15. L'Angleterre
Ils progressèrent le long du rivage, le regard rivé sur l'horizon incertain. Leurs pas s'enfonçaient légèrement dans le sable humide. La brume marine flottait en volutes fantomatiques et l'écho du ressac rythmait leur avancée. Ils cherchaient un passeur, quelqu'un capable de les mener de l'autre côté.
Après de longues heures à arpenter la côte, l'espoir commença à s'amenuiser. Une embarcation apparut enfin, solidement amarrée à un rocher noirci par l'écume du temps.
À son bord, un homme aux traits burinés par le vent salin et la rudesse des flots les observait en silence. Son regard, clair et perçant, scrutait les étrangers qui venaient troubler la solitude de son petit havre. Une barbe hirsute couvrait sa mâchoire. Sa silhouette robuste témoignait d'une vie passée à lutter contre les caprices de la mer
Quand ils furent à portée de voix, il esquissa un sourire tranquille, empreint d'une bienveillance prudente :
- Vous cherchez à traverser ? demanda-t-il. Sa voix grave se mêla au murmure incessant des vagues.
Stéphane s'avança et hocha la tête :
- Oui. Nous avons besoin d'un passeur.
L'homme les jaugea un instant avant d'hausser les épaules. Il désigna sa barque d'un geste nonchalant :
- Je peux vous emmener, mais ce genre de voyage à un prix. Vingt pièces.
Geilweis, qui s'était approché, croisa les bras, une lueur amusée dans le regard.
- Et si on t'en donnait quinze et qu'on t'évitait de faire la traversée seul avec ce vent ?
Le passeur sourit, un éclat rusé dans l'œil :
- Ce n'est pas moi qui ai le diable aux trousses, étranger. Vingt pièces. Et vous serez de l'autre côté sans encombre.
Stéphane n'insista pas. Ils avaient besoin de lui. Il hocha la tête et glissa une bourse dans la main rugueuse de l'homme :
- Tu auras le reste lorsqu'on touchera la terre ferme.

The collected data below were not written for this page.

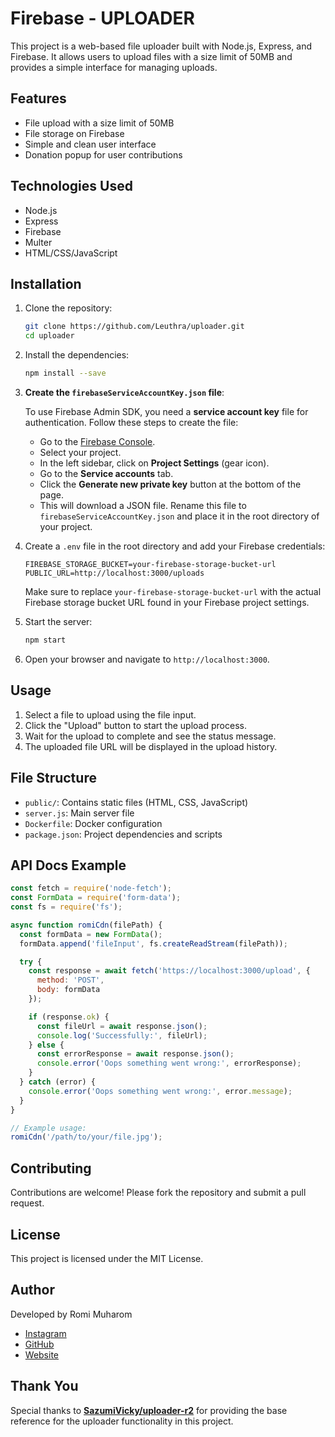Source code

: # Firebase - UPLOADER

This project is a web-based file uploader built with Node.js, Express, and Firebase. It allows users to upload files with a size limit of 50MB and provides a simple interface for managing uploads.

## Features

- File upload with a size limit of 50MB
- File storage on Firebase
- Simple and clean user interface
- Donation popup for user contributions

## Technologies Used

- Node.js
- Express
- Firebase
- Multer
- HTML/CSS/JavaScript

## Installation

1. Clone the repository:
    ```sh
    git clone https://github.com/Leuthra/uploader.git
    cd uploader
    ```

2. Install the dependencies:
    ```sh
    npm install --save
    ```

3. **Create the `firebaseServiceAccountKey.json` file**:

    To use Firebase Admin SDK, you need a **service account key** file for authentication. Follow these steps to create the file:

    - Go to the [Firebase Console](https://console.firebase.google.com/).
    - Select your project.
    - In the left sidebar, click on **Project Settings** (gear icon).
    - Go to the **Service accounts** tab.
    - Click the **Generate new private key** button at the bottom of the page.
    - This will download a JSON file. Rename this file to `firebaseServiceAccountKey.json` and place it in the root directory of your project.

4. Create a `.env` file in the root directory and add your Firebase credentials:
    ```env
    FIREBASE_STORAGE_BUCKET=your-firebase-storage-bucket-url
    PUBLIC_URL=http://localhost:3000/uploads
    ```

    Make sure to replace `your-firebase-storage-bucket-url` with the actual Firebase storage bucket URL found in your Firebase project settings.

5. Start the server:
    ```sh
    npm start
    ```

6. Open your browser and navigate to `http://localhost:3000`.

## Usage

1. Select a file to upload using the file input.
2. Click the "Upload" button to start the upload process.
3. Wait for the upload to complete and see the status message.
4. The uploaded file URL will be displayed in the upload history.

## File Structure

- `public/`: Contains static files (HTML, CSS, JavaScript)
- `server.js`: Main server file
- `Dockerfile`: Docker configuration
- `package.json`: Project dependencies and scripts

## API Docs Example

```js
const fetch = require('node-fetch');
const FormData = require('form-data');
const fs = require('fs');

async function romiCdn(filePath) {
  const formData = new FormData();
  formData.append('fileInput', fs.createReadStream(filePath));

  try {
    const response = await fetch('https://localhost:3000/upload', {
      method: 'POST',
      body: formData
    });

    if (response.ok) {
      const fileUrl = await response.json();
      console.log('Successfully:', fileUrl);
    } else {
      const errorResponse = await response.json();
      console.error('Oops something went wrong:', errorResponse);
    }
  } catch (error) {
    console.error('Oops something went wrong:', error.message);
  }
}

// Example usage:
romiCdn('/path/to/your/file.jpg');
```

## Contributing

Contributions are welcome! Please fork the repository and submit a pull request.

## License

This project is licensed under the MIT License.

## Author

Developed by Romi Muharom

- [Instagram](https://www.instagram.com/romi_muh05)
- [GitHub](https://github.com/Leuthra)
- [Website](https://romidev.tech)

## Thank You

Special thanks to **[SazumiVicky/uploader-r2](https://github.com/SazumiVicky/uploader-r2/)** for providing the base reference for the uploader functionality in this project.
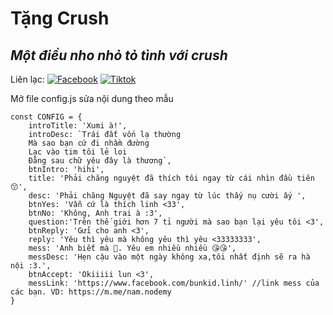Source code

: # Tặng Crush
## _Một điều nho nhỏ tỏ tình với crush_

Liên lạc: 
[![Facebook](https://i.imgur.com/GRqy96ts.jpg)](https://www.facebook.com/nam.nodemy)
[![Tiktok](https://i.imgur.com/Nbfl1E7t.jpg)](https://www.tiktok.com/@manindev)

Mở file config.js sửa nội dung theo mẫu
```
const CONFIG = {
    introTitle: 'Xumi à!',
    introDesc: `Trái đất vốn lạ thường
    Mà sao bạn cứ đi nhầm đường
    Lạc vào tim tôi lẻ loi
    Đằng sau chữ yêu đây là thương`,
    btnIntro: 'hihi',
    title: 'Phải chăng nguyệt đã thích tôi ngay từ cái nhìn đầu tiên 😙',
    desc: 'Phải chăng Nguyệt đã say ngay từ lúc thấy nụ cười ấy ',
    btnYes: 'Vẫn cứ là thích linh <33',
    btnNo: 'Không, Anh trai à :3',
    question:'Trên thế giới hơn 7 tỉ người mà sao bạn lại yêu tôi <3',
    btnReply: 'Gửi cho anh <3',
    reply: 'Yêu thì yêu mà không yêu thì yêu <33333333',
    mess: 'Anh biết mà 🥰. Yêu em nhiều nhiều 😘😘',
    messDesc: 'Hẹn cậu vào một ngày không xa,tôi nhất định sẽ ra hà nội :3.',
    btnAccept: 'Okiiiii lun <3',
    messLink: 'https://www.facebook.com/bunkid.linh/' //link mess của các bạn. VD: https://m.me/nam.nodemy
}
```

Le marin opina et les regarda s'éloigner. Avant d'embarquer, ils devaient s'occuper de leurs montures.
Un peu plus loin sur la route, ils trouvèrent une petite ferme nichée contre la falaise. Son toit de chaume était battu par les vents marins. Un vieil homme à la silhouette voûtée s'affairait près de l'étable. Son regard devint méfiant lorsque les étrangers s'approchèrent.
- On voudrait vous confier nos chevaux pour quelques jours, annonça Geilweis. En échange...
Il tira une poignée de pièces d'or de sa poche et les laissa briller un instant entre ses doigts avant de les tendre au fermier. L'homme ouvrit de grands yeux. Il hésitait entre l'appât du gain et la méfiance instinctive. Finalement, il hocha la tête et empocha l'argent avec une gratitude mal dissimulée :
- Vous les retrouverez tels quels, assura-t-il en tapotant l'encolure d'un des chevaux.
Geilweis, un sourire en coin, s'approcha alors de lui et se pencha légèrement. Sa voix gronda à son oreille comme un avertissement voilé.
- Écoute bien, l'ami... Si nos montures ne sont pas là quand nous reviendrons... Il caressa le manche de sa hache d'un geste lent, sans briser son sourire.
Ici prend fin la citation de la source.